Example (Python with KafkaProducer):

from kafka import KafkaProducer, KafkaConsumer
from kafka.structs import TopicPartition

producer = KafkaProducer(
    bootstrap_servers="localhost:9092",
    transactional_id="producer-1",
    enable_idempotence=True
)
producer.init_transactions()

consumer = KafkaConsumer(
    "input-topic",
    group_id="consumer-group-1",
    bootstrap_servers="localhost:9092",
    enable_auto_commit=False,  # manual offset commits
    isolation_level="read_committed"  # only consume committed messages
)

for message in consumer:
    try:
        producer.begin_transaction()

        # Process the event
        output_record = process_event(message.value)

        # Produce to output topic
        producer.send("output-topic", value=output_record)

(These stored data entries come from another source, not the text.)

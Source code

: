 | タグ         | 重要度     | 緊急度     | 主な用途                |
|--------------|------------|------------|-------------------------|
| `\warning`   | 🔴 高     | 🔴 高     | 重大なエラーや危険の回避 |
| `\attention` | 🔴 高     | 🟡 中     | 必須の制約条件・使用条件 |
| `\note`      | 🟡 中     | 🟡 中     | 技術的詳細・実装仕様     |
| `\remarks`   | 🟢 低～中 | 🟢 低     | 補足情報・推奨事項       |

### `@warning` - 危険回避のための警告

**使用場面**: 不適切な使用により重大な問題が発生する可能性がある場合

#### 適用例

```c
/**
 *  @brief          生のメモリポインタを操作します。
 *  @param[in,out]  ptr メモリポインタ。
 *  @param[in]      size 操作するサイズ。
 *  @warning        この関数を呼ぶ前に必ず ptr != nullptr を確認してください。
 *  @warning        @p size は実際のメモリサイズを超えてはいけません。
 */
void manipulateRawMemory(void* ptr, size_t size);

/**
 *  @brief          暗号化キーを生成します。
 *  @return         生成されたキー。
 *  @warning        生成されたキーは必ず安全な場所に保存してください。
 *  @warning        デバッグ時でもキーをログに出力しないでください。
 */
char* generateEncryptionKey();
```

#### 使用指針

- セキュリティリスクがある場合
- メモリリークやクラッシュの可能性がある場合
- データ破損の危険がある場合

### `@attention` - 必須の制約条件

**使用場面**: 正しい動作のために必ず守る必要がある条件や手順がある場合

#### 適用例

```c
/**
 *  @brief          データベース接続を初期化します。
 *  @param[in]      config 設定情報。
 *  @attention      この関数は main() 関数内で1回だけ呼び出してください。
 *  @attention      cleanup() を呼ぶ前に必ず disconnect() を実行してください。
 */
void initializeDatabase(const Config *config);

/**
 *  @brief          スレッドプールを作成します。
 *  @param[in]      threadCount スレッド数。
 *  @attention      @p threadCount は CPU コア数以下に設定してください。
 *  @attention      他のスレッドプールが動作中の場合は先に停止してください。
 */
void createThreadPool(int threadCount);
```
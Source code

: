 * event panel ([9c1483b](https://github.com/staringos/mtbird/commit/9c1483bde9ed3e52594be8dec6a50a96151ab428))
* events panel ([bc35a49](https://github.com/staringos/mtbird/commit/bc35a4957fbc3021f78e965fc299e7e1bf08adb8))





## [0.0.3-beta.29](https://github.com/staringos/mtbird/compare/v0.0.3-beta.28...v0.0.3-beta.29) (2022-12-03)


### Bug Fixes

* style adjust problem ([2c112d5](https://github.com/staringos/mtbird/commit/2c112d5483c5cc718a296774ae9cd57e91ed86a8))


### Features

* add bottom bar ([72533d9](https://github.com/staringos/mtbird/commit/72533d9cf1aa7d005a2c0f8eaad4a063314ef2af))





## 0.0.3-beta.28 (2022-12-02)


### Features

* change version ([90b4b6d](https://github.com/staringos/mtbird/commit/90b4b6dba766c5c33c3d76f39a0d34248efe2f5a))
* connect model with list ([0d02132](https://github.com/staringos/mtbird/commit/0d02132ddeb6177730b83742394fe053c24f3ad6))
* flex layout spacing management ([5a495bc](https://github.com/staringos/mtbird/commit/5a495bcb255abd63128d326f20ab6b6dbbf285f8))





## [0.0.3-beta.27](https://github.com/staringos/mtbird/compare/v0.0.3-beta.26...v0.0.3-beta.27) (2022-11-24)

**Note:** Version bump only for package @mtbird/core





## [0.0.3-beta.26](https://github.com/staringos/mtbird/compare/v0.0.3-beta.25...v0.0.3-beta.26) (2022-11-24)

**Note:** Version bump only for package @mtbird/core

        # Commit consumed offset inside the transaction
        producer.send_offsets_to_transaction(
            {TopicPartition(message.topic, message.partition): message.offset + 1},
            consumer_group_id="consumer-group-1"
        )

        producer.commit_transaction()

    except Exception as e:
        producer.abort_transaction()
        handle_processing_error(e)

This pattern guarantees that event processing, output production, and offset commits are atomic.

2. Stateful Stream Processors (automatic checkpointing):

Apache Flink manages both the event processing state and Kafka consumer offsets atomically. It uses periodic checkpointing to capture a consistent snapshot of the system state, enabling automatic recovery and exactly-once processing guarantees without manual transaction handling.

Example:

StreamExecutionEnvironment env = StreamExecutionEnvironment.getExecutionEnvironment();

env.enableCheckpointing(60000); // checkpoint every 60 seconds
env.getCheckpointConfig().setCheckpointingMode(CheckpointingMode.EXACTLY_ONCE);

FlinkKafkaConsumer<String> source = new FlinkKafkaConsumer<>(
    "input-topic",
    new SimpleStringSchema(),
    kafkaProperties
);

FlinkKafkaProducer<String> sink = new FlinkKafkaProducer<>(
    "output-topic",
    new SimpleStringSchema(),
    kafkaProperties,
    FlinkKafkaProducer.Semantic.EXACTLY_ONCE
);

env.addSource(source)
   .map(record -> transform(record))
   .addSink(sink);

Trade-offs to consider

  • Kafka transactions add some latency but are flexible for simple pipelines.

  • Stateful processors like Flink offer high-level exactly-once guarantees but require stream processing infrastructure.

  • If exactly-once complexity is too high, fallback to at-least-once processing combined with idempotent operations to tolerate occasional duplicates.

Kafka Connect

Kafka Connect simplifies integrating Kafka with external systems without writing custom code.

Typical use cases:

  • Capture changes from databases into Kafka (source connectors).

  • Sink Kafka topics into object storage, data warehouses, or search engines (sink connectors).

Advantages:

  • Declarative configuration (JSON/YAML based).

  • Built-in scalability, fault tolerance, and distributed deployments.

  • Extensive ecosystem of pre-built connectors.